● DATA LISTING
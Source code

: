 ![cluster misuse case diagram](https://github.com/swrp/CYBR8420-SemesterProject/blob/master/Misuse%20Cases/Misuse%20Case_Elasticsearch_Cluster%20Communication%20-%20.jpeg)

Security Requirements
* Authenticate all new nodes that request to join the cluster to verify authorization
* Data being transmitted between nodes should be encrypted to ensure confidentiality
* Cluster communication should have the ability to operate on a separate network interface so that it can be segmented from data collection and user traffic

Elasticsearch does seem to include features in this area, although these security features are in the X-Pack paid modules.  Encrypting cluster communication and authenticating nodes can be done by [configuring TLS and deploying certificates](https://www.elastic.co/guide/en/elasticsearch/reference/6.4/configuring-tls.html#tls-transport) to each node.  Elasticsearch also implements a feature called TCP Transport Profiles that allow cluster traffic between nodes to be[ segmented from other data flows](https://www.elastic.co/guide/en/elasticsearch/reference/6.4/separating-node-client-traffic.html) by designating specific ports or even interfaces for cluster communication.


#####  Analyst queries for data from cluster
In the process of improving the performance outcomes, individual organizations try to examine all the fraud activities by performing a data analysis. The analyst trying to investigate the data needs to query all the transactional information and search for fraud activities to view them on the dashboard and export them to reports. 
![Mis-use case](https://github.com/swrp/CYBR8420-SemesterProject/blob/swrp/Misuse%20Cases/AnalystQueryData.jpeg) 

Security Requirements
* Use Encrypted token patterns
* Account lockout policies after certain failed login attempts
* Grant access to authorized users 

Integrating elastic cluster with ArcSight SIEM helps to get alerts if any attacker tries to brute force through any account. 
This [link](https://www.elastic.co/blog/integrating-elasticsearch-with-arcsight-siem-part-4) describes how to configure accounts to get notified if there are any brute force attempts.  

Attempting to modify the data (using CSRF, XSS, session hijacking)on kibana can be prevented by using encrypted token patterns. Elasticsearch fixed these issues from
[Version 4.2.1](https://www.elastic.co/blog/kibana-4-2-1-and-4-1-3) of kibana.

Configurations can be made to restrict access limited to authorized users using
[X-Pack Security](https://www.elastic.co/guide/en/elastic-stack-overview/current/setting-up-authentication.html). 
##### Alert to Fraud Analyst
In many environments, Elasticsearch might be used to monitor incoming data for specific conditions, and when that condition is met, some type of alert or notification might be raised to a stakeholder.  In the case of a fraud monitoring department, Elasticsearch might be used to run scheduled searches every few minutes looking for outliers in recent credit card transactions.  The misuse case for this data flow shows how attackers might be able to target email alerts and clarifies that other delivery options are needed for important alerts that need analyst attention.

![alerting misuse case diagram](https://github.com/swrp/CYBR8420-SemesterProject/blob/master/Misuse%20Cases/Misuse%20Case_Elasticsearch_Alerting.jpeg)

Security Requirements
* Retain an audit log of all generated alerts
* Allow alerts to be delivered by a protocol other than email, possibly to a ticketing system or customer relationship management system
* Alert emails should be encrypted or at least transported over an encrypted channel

● THE PROBLEM
When the string "diagram" appears in a line of the records above, that line is to be copied.

● TASK RESPONSE
: ![cluster misuse case diagram](https://github.com/swrp/CYBR8420-SemesterProject/blob/master/Misuse%20Cases/Misuse%20Case_Elasticsearch_Cluster%20Communication%20-%20.jpeg)
![alerting misuse case diagram](https://github.com/swrp/CYBR8420-SemesterProject/blob/master/Misuse%20Cases/Misuse%20Case_Elasticsearch_Alerting.jpeg)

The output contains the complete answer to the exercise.